Untuk dapat menggali ilmu dari kiai tersebut secara teratur dan dalam waktu yang
lama, dan santri tersebut harus meninggalkan kampung halamannya dan menetap
didekat kediaman kiai. Kedua, hampir semua pondok pesantren berada di desa-desa
di mana tidak tersedia perumahan (akomudasi) yang cukup untuk dapat
menampung santri-santri, dengan demikian perlulah adanya suatu asrama khusus
bagi para santri. Ketiga, adanya sikap timbal balik antara kiai dan santri, di mana para
santri menganggap kiainya seolah sebagai bapaknya sendiri, sadangkan kiai
menganggap para santri sebagai titipan Tuhan yang harus senantiasa dilindungi dan
dibimbing. Sikap timbal balik ini menimbulkan keakraban dan kebutuhan untuk
saling berdekatan.
pengajaran kitab-kitab Islamklasik, terutama karangan ulama Syafi’iyah, merupakan
satu-satunya teks pengajaran formal yang diberikan di lingkungan pondok
pesantren. Tujuan utama pengajaran ini adalah calon-calon ulama. Para santri yang
di pondok pesantren untuk jangka waktu pendek dan tidak bercita-cita menjadi
ulama, mempunyai tujuan untuk mencari pengalaman dalam hal pendalaman
perasaan atau jiwa keagamaannya.
Sekarang, meskipun di kebanyakan pondok pesantren telah memasukkan materi
pengetahuan umum sebagai suatu bagian penting dalam pendidikannya, namun
pengajaran kitab-kitab Islam klasik tetap diberikan sebagai upaya untuk meneruskan
tujuan utama pondok pesantren mendidik calon ulama yang setia kepada paham
Islam tradisional (Zamakhsyari Dhofier, 1982). Keseluruhan kitab-kitab Islam klasik
yang diajarkan di pondok pesantren dapat dikelompokkan menjadi enam, yaitu: (a)
bahasa, (b) Al-Qur’an, (c) al-hadits, (d) tauhid, (e) fikih dan (f) tasawuf. Lebih lanjut
dapat dikemukakan sebagai berikut:
a. Komponen bahasa, terdiri dari bahasa Arab dan Inggris. Untuk bahasa Arab, di
sajikan materi nahwu (Imriti dan Nahw al-Wadih), sarraf (Amsilat al-Tasrifiyyah,
Matnulbina, kailani, Alfiyah Ibn Malik, Mutammimah), balaghah, dan mantiq.

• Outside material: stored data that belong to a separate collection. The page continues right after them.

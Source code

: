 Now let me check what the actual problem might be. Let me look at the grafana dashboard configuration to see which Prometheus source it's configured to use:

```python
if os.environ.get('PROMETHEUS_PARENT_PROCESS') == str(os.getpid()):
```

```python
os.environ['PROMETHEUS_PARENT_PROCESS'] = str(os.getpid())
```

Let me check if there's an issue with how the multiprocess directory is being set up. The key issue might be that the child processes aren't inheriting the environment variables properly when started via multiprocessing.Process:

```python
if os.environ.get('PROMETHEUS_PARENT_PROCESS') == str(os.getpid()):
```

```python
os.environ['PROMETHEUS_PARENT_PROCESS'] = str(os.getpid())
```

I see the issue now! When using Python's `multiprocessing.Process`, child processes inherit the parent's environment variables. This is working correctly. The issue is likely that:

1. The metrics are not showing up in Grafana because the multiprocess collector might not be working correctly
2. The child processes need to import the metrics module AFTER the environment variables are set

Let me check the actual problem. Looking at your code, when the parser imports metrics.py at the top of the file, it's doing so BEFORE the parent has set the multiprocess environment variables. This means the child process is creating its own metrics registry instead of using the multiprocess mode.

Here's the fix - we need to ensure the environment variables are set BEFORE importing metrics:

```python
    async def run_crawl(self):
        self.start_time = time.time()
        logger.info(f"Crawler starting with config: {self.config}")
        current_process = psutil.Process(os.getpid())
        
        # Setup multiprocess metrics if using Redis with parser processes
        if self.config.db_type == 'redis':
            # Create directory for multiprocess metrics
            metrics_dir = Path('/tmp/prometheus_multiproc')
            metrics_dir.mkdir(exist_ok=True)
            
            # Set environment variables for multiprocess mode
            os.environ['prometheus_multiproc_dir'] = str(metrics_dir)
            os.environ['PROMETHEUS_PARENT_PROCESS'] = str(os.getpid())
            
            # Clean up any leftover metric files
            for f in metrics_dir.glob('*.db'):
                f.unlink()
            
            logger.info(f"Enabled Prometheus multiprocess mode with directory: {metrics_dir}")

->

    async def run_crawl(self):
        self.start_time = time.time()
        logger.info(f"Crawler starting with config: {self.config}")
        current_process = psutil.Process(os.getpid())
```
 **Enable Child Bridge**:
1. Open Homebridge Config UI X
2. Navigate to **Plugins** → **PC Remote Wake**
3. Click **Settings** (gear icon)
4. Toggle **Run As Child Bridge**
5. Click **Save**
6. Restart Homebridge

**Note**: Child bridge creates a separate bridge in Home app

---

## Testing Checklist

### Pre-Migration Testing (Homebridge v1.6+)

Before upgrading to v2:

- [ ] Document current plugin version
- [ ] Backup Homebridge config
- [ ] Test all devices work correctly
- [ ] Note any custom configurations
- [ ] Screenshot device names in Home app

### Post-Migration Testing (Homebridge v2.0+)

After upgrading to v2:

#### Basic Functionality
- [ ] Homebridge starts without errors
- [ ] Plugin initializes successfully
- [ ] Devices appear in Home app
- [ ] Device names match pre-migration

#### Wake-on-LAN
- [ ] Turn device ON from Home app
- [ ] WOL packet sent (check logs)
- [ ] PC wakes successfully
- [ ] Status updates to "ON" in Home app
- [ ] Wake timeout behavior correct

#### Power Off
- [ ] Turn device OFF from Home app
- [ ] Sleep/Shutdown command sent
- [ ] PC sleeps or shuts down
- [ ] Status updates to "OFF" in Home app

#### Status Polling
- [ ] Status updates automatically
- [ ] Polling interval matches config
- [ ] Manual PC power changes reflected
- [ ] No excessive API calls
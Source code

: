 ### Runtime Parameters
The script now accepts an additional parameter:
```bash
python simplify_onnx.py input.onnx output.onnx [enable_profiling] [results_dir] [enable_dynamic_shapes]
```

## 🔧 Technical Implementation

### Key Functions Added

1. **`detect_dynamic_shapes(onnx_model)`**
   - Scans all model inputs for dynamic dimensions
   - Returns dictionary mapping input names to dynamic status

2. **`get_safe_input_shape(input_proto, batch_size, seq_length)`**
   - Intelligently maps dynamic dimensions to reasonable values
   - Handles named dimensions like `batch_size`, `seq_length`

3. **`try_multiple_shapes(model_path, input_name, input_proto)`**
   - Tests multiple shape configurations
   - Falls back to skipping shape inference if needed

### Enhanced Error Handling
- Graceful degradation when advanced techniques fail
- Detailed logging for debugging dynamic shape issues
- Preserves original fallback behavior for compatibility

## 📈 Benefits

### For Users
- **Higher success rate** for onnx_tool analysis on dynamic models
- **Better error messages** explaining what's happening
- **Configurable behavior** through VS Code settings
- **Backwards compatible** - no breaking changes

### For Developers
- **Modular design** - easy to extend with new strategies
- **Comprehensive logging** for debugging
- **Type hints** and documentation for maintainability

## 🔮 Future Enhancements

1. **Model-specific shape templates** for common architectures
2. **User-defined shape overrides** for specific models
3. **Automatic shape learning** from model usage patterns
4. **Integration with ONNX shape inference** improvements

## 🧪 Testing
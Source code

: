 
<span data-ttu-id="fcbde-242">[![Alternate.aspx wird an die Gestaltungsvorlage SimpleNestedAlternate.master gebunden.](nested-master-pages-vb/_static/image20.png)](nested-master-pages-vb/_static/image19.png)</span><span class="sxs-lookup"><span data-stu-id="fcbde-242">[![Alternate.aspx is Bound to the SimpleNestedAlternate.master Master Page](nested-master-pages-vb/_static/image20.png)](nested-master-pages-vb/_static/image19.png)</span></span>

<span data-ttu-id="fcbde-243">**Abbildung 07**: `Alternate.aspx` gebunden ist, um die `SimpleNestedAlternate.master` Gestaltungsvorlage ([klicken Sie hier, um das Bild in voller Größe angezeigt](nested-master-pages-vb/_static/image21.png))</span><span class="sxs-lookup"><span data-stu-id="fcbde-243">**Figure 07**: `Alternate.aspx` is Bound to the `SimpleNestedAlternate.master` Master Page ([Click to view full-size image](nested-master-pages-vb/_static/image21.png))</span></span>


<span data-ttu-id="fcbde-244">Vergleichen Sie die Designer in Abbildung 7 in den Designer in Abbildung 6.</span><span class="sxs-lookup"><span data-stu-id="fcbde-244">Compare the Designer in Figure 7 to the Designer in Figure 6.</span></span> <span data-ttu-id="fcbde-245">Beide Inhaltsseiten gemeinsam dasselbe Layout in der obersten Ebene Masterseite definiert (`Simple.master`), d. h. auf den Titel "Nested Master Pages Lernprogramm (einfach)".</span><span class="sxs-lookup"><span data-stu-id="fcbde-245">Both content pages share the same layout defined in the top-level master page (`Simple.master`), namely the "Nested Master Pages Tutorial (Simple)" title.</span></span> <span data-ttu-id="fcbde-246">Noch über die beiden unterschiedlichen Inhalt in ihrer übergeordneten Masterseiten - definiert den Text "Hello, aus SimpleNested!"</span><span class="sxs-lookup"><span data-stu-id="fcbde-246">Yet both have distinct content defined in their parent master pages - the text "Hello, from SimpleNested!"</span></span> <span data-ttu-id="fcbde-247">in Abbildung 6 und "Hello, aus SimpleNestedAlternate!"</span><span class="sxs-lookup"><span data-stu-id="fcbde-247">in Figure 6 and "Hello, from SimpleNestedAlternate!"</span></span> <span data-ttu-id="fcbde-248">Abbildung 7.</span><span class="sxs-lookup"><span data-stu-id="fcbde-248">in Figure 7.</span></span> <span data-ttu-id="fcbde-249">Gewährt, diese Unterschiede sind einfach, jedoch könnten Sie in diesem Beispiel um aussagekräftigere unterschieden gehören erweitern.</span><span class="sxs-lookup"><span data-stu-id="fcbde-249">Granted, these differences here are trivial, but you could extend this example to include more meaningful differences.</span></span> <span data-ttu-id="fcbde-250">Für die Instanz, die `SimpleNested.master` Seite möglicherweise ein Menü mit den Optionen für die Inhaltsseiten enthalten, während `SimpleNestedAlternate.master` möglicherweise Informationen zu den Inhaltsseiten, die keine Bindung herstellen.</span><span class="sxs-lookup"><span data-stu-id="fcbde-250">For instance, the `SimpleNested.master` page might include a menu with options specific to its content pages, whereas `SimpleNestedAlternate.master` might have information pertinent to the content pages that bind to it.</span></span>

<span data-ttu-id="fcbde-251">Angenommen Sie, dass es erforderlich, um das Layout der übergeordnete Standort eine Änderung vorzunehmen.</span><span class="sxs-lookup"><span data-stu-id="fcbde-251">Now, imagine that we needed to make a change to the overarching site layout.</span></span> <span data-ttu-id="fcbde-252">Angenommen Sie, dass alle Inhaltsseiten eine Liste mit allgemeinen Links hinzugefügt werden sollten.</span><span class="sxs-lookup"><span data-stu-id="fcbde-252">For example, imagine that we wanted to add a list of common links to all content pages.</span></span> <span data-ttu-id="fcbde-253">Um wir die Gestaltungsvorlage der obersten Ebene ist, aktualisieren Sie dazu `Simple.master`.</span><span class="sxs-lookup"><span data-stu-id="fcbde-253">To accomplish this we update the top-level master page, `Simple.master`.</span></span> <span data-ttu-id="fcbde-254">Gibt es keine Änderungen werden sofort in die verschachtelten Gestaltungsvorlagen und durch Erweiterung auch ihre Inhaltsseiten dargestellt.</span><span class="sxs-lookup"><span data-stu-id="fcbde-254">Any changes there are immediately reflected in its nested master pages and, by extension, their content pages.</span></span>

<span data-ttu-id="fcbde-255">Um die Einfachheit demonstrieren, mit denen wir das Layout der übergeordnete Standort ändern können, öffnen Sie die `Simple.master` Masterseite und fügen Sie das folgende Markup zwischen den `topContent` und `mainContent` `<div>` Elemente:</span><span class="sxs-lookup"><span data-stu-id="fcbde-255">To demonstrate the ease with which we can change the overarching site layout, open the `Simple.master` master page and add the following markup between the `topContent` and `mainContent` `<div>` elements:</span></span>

b. Komponen Al-Qur’an, terdiri dari: qiraat (tajwid: Hidayatus Sibyan, Tuhfatul Atfal,
Hidayatul Mustafid, Mursyidul Wildan, dan Syifaur Rahman), tafsir (Jalalain,
Maraghi, dan terjemahan Departemen Agama RI), dan Ulum Al-Qur’an.
c. Komponen hadits, terdiri dari: matan hadits (Arbain al-Nawawi, Mukhtar al-
Hadits, Bulugh al-Maram, Jawahir al-Bukhari) dan Ulum al-Hadits (Minhaju al-
Mughits).
d. Komponen tauhid, tediri dari: aqaid 50 dan ilmu kalam yang diambilkan dari kitab
Kifayatul ‘Awam, Aqidah Islamiyah, Jawahir al-Kalimiyah, Tuhfatul Murid, Husn
al-Hamidiyah, dan sebagainya.
e. Komponen fiqh, terdiri dari: fiqh, usul fiqh dan qawaid al-fiqh yang diambilkan
dari kitab Safinah al-Annajah, Matan Taqrib, Minhaj al-Qawim, Kifayah al-Akhyar,
Sullam, Fath Mu’in, Waraqat dan sebagainya.
f. Komponen tasawuf, terdiri dari: tasawuf perilaku, tasawuf illmu, dan tasawuf
organisasi (tareqat), yang merujuk pada kitab al-Wasaya al-Abna’, Ta’lim al-
Muta’allim Minhajul ‘Abidin, Irsyadul ‘Ibad, Risalah al-Mu’awanah wa al-
Mudaharah wa al-Muwazarah, dan sebagainya.
Sebagai santri yang saling menyayangi, aku tidak pisah dari kawan yang lain
dalam segala hal. Hidup rukun dan desa Kedungpring sebagi pesantren
merupakan keluarga besar yang tidak bisa dipisahkan satu dari yang lain.
Hubungan batin antara kami dan keluarga kiai sangat eratnya, keluarga besar
yang dilindungi oleh bapak dunia-akhirat. Hidup begini kami rasa tenteram di
bawah lindungan surau dan kiai yang alim. Kami percaya di sinilah letak dunia
kami, hidup damai dan diridhai Allah.